Les Kerterres et l’avenir de l’habitat écologique
Face aux crises environnementales actuelles, la question de l’habitat devient centrale.
Le modèle dominant repose encore sur :
- le béton
- l’énergie fossile
- l’artificialisation des sols
Cependant, de plus en plus de personnes cherchent des alternatives.
Les Kerterres ne remplaceront pas toutes les maisons. Toutefois, elles ouvrent une voie.
Elles démontrent qu’il est possible de :
- construire avec très peu de ressources
- limiter l’impact sur le sol
- vivre dans un espace simple et confortable
Ces principes inspirent aujourd’hui de nombreux projets d’habitat léger ou réversible.

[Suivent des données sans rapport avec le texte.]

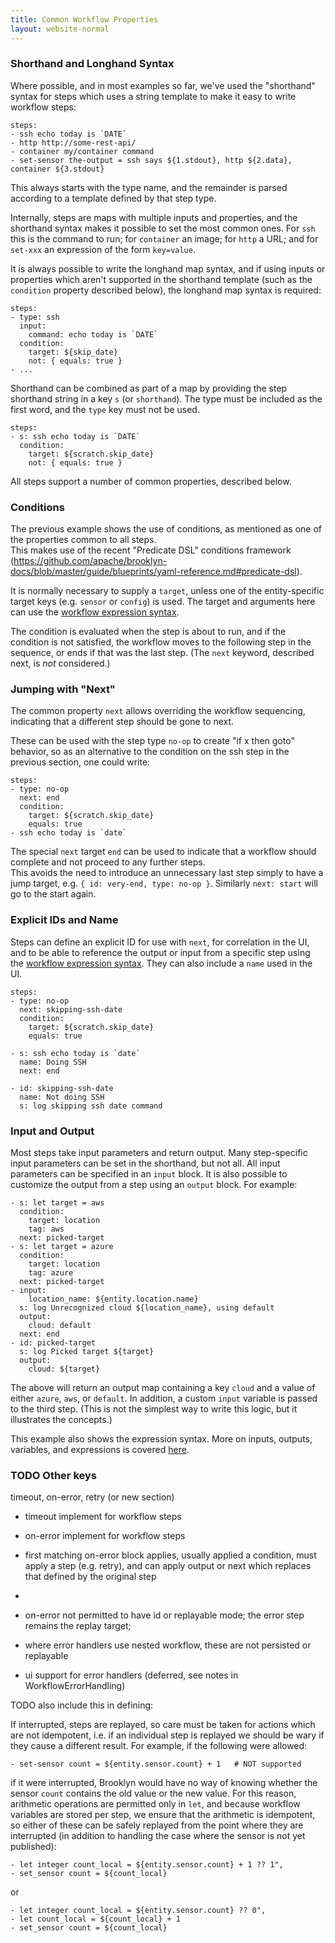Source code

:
 ```yaml
---
title: Common Workflow Properties
layout: website-normal
---
```


### Shorthand and Longhand Syntax

Where possible, and in most examples so far, we've used the "shorthand" syntax for steps
which uses a string template to make it easy to write workflow steps:

```
steps:
- ssh echo today is `DATE`
- http http://some-rest-api/
- container my/container command
- set-sensor the-output = ssh says ${1.stdout}, http ${2.data}, container ${3.stdout}
```

This always starts with the type name, and the remainder is parsed according to a template
defined by that step type.

Internally, steps are maps with multiple inputs and properties,
and the shorthand syntax makes it possible to set the most common ones.
For `ssh` this is the command to run; for `container` an image; for `http` a URL; and for `set-xxx` 
an expression of the form `key=value`.

It is always possible to write the longhand map syntax, and if using inputs or properties
which aren't supported in the shorthand template (such as the `condition` property described below),
the longhand map syntax is required:

```
steps:
- type: ssh
  input:
    command: echo today is `DATE`
  condition:
    target: ${skip_date}
    not: { equals: true }
- ...
```

Shorthand can be combined as part of a map by providing the step shorthand string in a key
`s` (or `shorthand`). The type must be included as the first word, and the `type` key must not be used.

```
steps:
- s: ssh echo today is `DATE`
  condition:
    target: ${scratch.skip_date}
    not: { equals: true }
```

All steps support a number of common properties, described below.


### Conditions

The previous example shows the use of conditions, as mentioned as one of the properties common to all steps.  
This makes use of the recent "Predicate DSL" conditions framework 
(https://github.com/apache/brooklyn-docs/blob/master/guide/blueprints/yaml-reference.md#predicate-dsl).

It is normally necessary to supply a `target`, unless one of the entity-specific target keys (e.g. `sensor` or `config`)
is used.  The target and arguments here can use the [workflow expression syntax](variables.md).  

The condition is evaluated when the step is about to run, and if the condition is not satisfied, 
the workflow moves to the following step in the sequence, or ends if that was the last step.
(The `next` keyword, described next, is _not_ considered.) 

### Jumping with "Next"

The common property `next` allows overriding the workflow sequencing, indicating that a different step should 
be gone to next.

These can be used with the step type `no-op` to create "if x then goto" behavior, so as an alternative to the 
condition on the ssh step in the previous section, one could write:

```
steps:
- type: no-op
  next: end
  condition:
    target: ${scratch.skip_date}
    equals: true
- ssh echo today is `date`
```

The special `next` target `end` can be used to indicate that a workflow should complete and not proceed to any further steps.  
This avoids the need to introduce an unnecessary last step simply to have a jump target, 
e.g. `{ id: very-end, type: no-op }`.  Similarly `next: start` will go to the start again.


### Explicit IDs and Name

Steps can define an explicit ID for use with `next`, for correlation in the UI, 
and to be able to reference the output or input from a specific step using the [workflow expression syntax](variables.md).
They can also include a `name` used in the UI.

```
steps:
- type: no-op
  next: skipping-ssh-date
  condition:
    target: ${scratch.skip_date}
    equals: true

- s: ssh echo today is `date`
  name: Doing SSH
  next: end

- id: skipping-ssh-date
  name: Not doing SSH
  s: log skipping ssh date command
```


### Input and Output

Most steps take input parameters and return output. 
Many step-specific input parameters can be set in the shorthand, but not all.
All input parameters can be specified in an `input` block.
It is also possible to customize the output from a step using an `output` block.
For example:

```
- s: let target = aws
  condition:
    target: location
    tag: aws
  next: picked-target
- s: let target = azure
  condition:
    target: location
    tag: azure
  next: picked-target
- input:
    location_name: ${entity.location.name}
  s: log Unrecognized cloud ${location_name}, using default
  output:
    cloud: default
  next: end
- id: picked-target
  s: log Picked target ${target}
  output:
    cloud: ${target}
```

The above will return an output map containing a key `cloud` and a value of either `azure`, `aws`, or `default`.
In addition, a custom `input` variable is passed to the third step.
(This is not the simplest way to write this logic, but it illustrates the concepts.)

This example also shows the expression syntax. More on inputs, outputs, variables, and expressions
is covered [here](variables.md). 


### TODO Other keys

timeout, on-error, retry (or new section)
- timeout implement for workflow steps
- on-error implement for workflow steps


- first matching on-error block applies, usually applied a condition, must apply a step (e.g. retry), and
  can apply output or next which replaces that defined by the original step
- 
- on-error not permitted to have id or replayable mode; the error step remains the replay target;
- where error handlers use nested workflow, these are not persisted or replayable

- ui support for error handlers (deferred, see notes in WorkflowErrorHandling)
 


TODO also include this in defining:

If interrupted, steps are replayed, so care must be taken for actions which are not idempotent,
i.e. if an individual step is replayed we should be wary if they cause a different result.
For example, if the following were allowed:

```
- set-sensor count = ${entity.sensor.count} + 1   # NOT supported
```

if it were interrupted, Brooklyn would have no way of knowing whether
the sensor `count` contains the old value or the new value.
For this reason, arithmetic operations are permitted only in `let`,
and because workflow variables are stored per step,
we ensure that the arithmetic is idempotent, so either of these can be
safely replayed from the point where they are interrupted
(in addition to handling the case where the sensor is not yet published):

```
- let integer count_local = ${entity.sensor.count} + 1 ?? 1",
- set_sensor count = ${count_local}
```

or

```
- let integer count_local = ${entity.sensor.count} ?? 0",
- let count_local = ${count_local} + 1
- set_sensor count = ${count_local}
```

Un hommage à une bâtisseuse de monde
Evelyne Adam n’a jamais cherché la célébrité.
Elle a préféré transmettre, expérimenter et construire.
Son travail rappelle que l’écologie ne se limite pas aux discours. Elle prend forme dans les gestes quotidiens.
Construire une maison avec ses mains. Planter un arbre. Préserver un sol vivant.
Ces actions paraissent modestes. Pourtant, elles changent profondément notre relation au monde.
C’est probablement cela que son œuvre nous enseigne.
Conclusion
La disparition d’Evelyne Adam laisse un grand vide dans le monde de l’écologie et de l’habitat alternatif.
Toutefois, les Kerterres continuent d’exister. Elles témoignent d’une idée simple mais puissante : l’habitat peut devenir un allié du vivant.
En choisissant des matériaux naturels, en respectant le sol et en construisant à taille humaine, Evelyne Adam a montré qu’un autre modèle reste possible.
Son travail nous invite à repenser notre manière d’habiter la Terre.
Car finalement, la question n’est pas seulement de savoir où nous vivons.
La vraie question est plutôt celle-ci : comment voulons-nous vivre sur cette planète ?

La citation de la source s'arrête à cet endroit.